- Of all the millions of dollars hurriedly invested in COVID-19 research since the start of the pandemic, most of it has been dedicated to medicines and vaccines rather than public health and social measures (PHSMs).
- PHSMs include mask-wearing, physical distancing, hand washing, lockdowns, and closures.
- However, a review of key research supports the value of physical distancing and mask-wearing as ways to avoid SARS-CoV-2 infection.
While researchers worldwide have produced vaccines and other pharmaceuticals with unprecedented speed, 31% of research awards — totaling 4.1% of tracked research funding — have gone into measuring the effectiveness of PHSM that health experts recommend for avoiding SARS-CoV-2 infection.
PHSMs include everyday personal behaviors such as physical distancing, mask-wearing, and hand washing. On a community scale, they include lockdowns, border closures, and business and school closures.
Researchers have just released a review of existing research exploring the value of personal PHSMs.
The meta-analysis of existing research found that mask-wearing led to a 53% reduction in the incidence of SARS-CoV-2 infections, while physical distancing was associated with a 25% reduction.
The authors screened 36,729 studies. Of these, 72 met the inclusion criteria, such as being the right study type and published in English. The latter is a limitation of the review, given the international nature of COVID-19 research. Of the 72, only 35 studies attempted to measure the effectiveness of individual PHSMs.
Of the 35, just one study was a randomized controlled trial — the rest were observational studies of often questionable quality and scale.
Dr. Stella Talic, of Monash University in Melbourne, Australia, lead author of the study, explained to Medical News Today:
“Population studies are valuable tools to assess a range of public health issues, but are generally not the best way to measure interventions’ effectiveness, as they cannot directly assess causation.”
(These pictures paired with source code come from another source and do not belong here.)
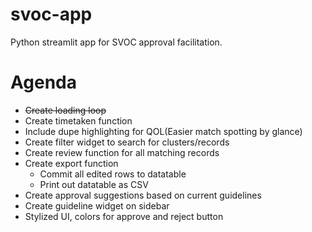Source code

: # svoc-app
Python streamlit app for SVOC approval facilitation. 

# Agenda
* ~~Create loading loop~~
* Create timetaken function
* Include dupe highlighting for QOL(Easier match spotting by glance)
* Create filter widget to search for clusters/records
* Create review function for all matching records
* Create export function
    * Commit all edited rows to datatable
    * Print out datatable as CSV
* Create approval suggestions based on current guidelines
* Create guideline widget on sidebar
* Stylized UI, colors for approve and reject button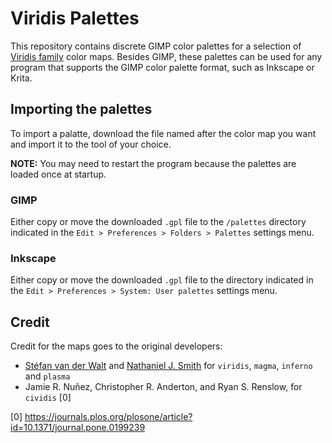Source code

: # Viridis Palettes

This repository contains discrete GIMP color palettes for a selection of [Viridis family](https://cran.r-project.org/web/packages/viridis/vignettes/intro-to-viridis.html) color maps.
Besides GIMP, these palettes can be used for any program that supports the GIMP color palette format, such as Inkscape or Krita.

## Importing the palettes

To import a palatte, download the file named after the color map you want and import it to the tool of your choice.

**NOTE:** You may need to restart the program because the palettes are loaded once at startup.

### GIMP

Either copy or move the downloaded `.gpl` file to the `/palettes` directory indicated in the `Edit > Preferences > Folders > Palettes` settings menu.

### Inkscape

Either copy or move the downloaded `.gpl` file to the directory indicated in the `Edit > Preferences > System: User palettes` settings menu.

## Credit

Credit for the maps goes to the original developers:
* [Stéfan van der Walt](https://github.com/stefanv) and [Nathaniel J. Smith](https://github.com/njsmith) for `viridis`, `magma`, `inferno` and `plasma`
* Jamie R. Nuñez, Christopher R. Anderton, and Ryan S. Renslow, for `cividis` [0]

[0] https://journals.plos.org/plosone/article?id=10.1371/journal.pone.0199239
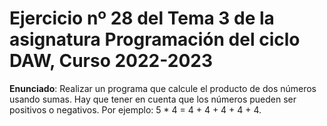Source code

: # Ejercicio nº 28 del Tema 3 de la asignatura Programación del ciclo DAW, Curso 2022-2023
**Enunciado**: Realizar un programa que calcule el producto de dos números usando sumas. Hay que tener en cuenta que los números pueden ser positivos o negativos. Por ejemplo: 
5 * 4 = 4 + 4 + 4 + 4 + 4.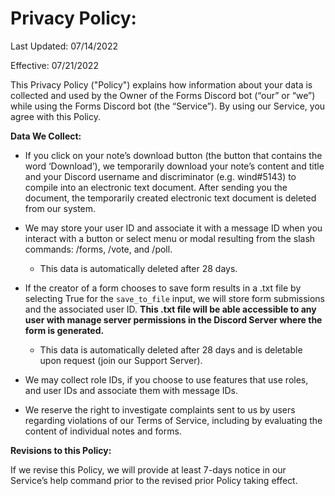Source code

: # **Privacy Policy:**

Last Updated: 07/14/2022

Effective: 07/21/2022

This Privacy Policy ("Policy") explains how information about your data is collected and used by the Owner of the Forms Discord bot (“our” or “we”) while using the Forms Discord bot (the “Service”). By using our Service, you agree with this Policy.

**Data We Collect:** 

- If you click on your note’s download button (the button that contains the word ‘Download’), we temporarily download your note’s content and title and your Discord username and discriminator (e.g. wind#5143) to compile into an electronic text document. After sending you the document, the temporarily created electronic text document is deleted from our system.
- We may store your user ID and associate it with a message ID when you interact with a button or select menu or modal resulting from the slash commands: /forms, /vote, and /poll.
  - This data is automatically deleted after 28 days.

- If the creator of a form chooses to save form results in a .txt file by selecting True for the `save_to_file` input, we will store form submissions and the associated user ID. **This .txt file will be able accessible to any user with manage server permissions in the Discord Server where the form is generated.**
  - This data is automatically deleted after 28 days and is deletable upon request (join our Support Server).  
- We may collect role IDs, if you choose to use features that use roles, and user IDs and associate them with message IDs.
- We reserve the right to investigate complaints sent to us by users regarding violations of our Terms of Service, including by evaluating the content of individual notes and forms. 

**Revisions to this Policy:**

If we revise this Policy, we will provide at least 7-days notice in our Service’s help command prior to the revised prior Policy taking effect.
In 24 of the studies, the analysis revealed moderate result-skewing bias, with seven others exhibiting high-to-serious bias. The researchers ultimately included just eight of the 35 studies in the meta-analysis.
They found that “Owing to [the] heterogeneity of the studies, meta-analysis was not possible for the outcomes of quarantine and isolation, universal lockdowns, and closures of borders, schools, and workplaces.”
Dr. Talic explained the difficulty of assessing such PHSMs:
“It would be very hard to measure those interventions individually, but I believe that more natural experiments and quasi-randomized controlled trials are needed in order to assess those measures. We also need to be mindful of the negative effects that those more stringent measures have on the wider populations. Those effects should also be addressed in future studies so that we can clearly weigh the benefits against the risks in different populations.”
The study appears in
One of the difficulties in assessing personal PHSM interventions is that any one of them may be a marker of a type of person who practices them all.
This potential confounding was one of the primary sources of bias in the findings of the studies. In addition, the authors write:
“Variations in testing capacity and coverage, changes to diagnostic criteria, and access to accurate and reliable outcome data on COVID-19 incidence and COVID-19 mortality was a source of measurement bias for numerous studies.”
The subheading of the associated editorial reads: “Lack of good research is a pandemic tragedy.” In it, the authors write:
“Although the pandemic has seen remarkable trials for vaccines and drug treatments, much less has been done to evaluate the effects of PHSMs.”
However, the authors of the editorial note that there were two significant randomized trials not included in the meta-analysis. One of which, conducted in Bangladesh, is available as a pre-print. Another, which researchers carried out in Guinea-Bissau, is yet to be published.
“Positive news,” said Dr. Talic, “is evidence from two randomized controlled trials that confirms that there is an effect in wearing masks, albeit smaller than the ones found in observational studies.”
The editorial notes that “[c]ombined, these two randomized trials suggest that mask-wearing is responsible for a statistically significant relative risk reduction of about 10% in incidence.” This is substantially lower than the 53% that the main analysis finds.
Still, says the editorial, the lack of PHSM research so far is the result of a “puzzling” lack of adequate funding given PHSMs’ claimed benefits. The authors describe the quality of existing research as:
“Low or very low, as it consists of mainly observational studies with poor methods (biases in measurement of outcomes, classification of PHSM, and missing data), and high heterogeneity of effect size.”
Despite this, health experts may soon understand the puzzle better, according to the editorial, thanks to an ongoing major survey by the University of Oslo, asking respondents to identify the “key barriers to trials of PHSMs and how best to overcome them.”
The editorial authors are also heartened by the World Health Organization’s (WHO)
Dr. Talic supports the editorial’s position, saying:
“I most definitely agree with Prof. Glasziou and other colleagues — we need better evidence to inform policy-decision making and, more generally, we need more investment into global public health to inform future pandemic responses.”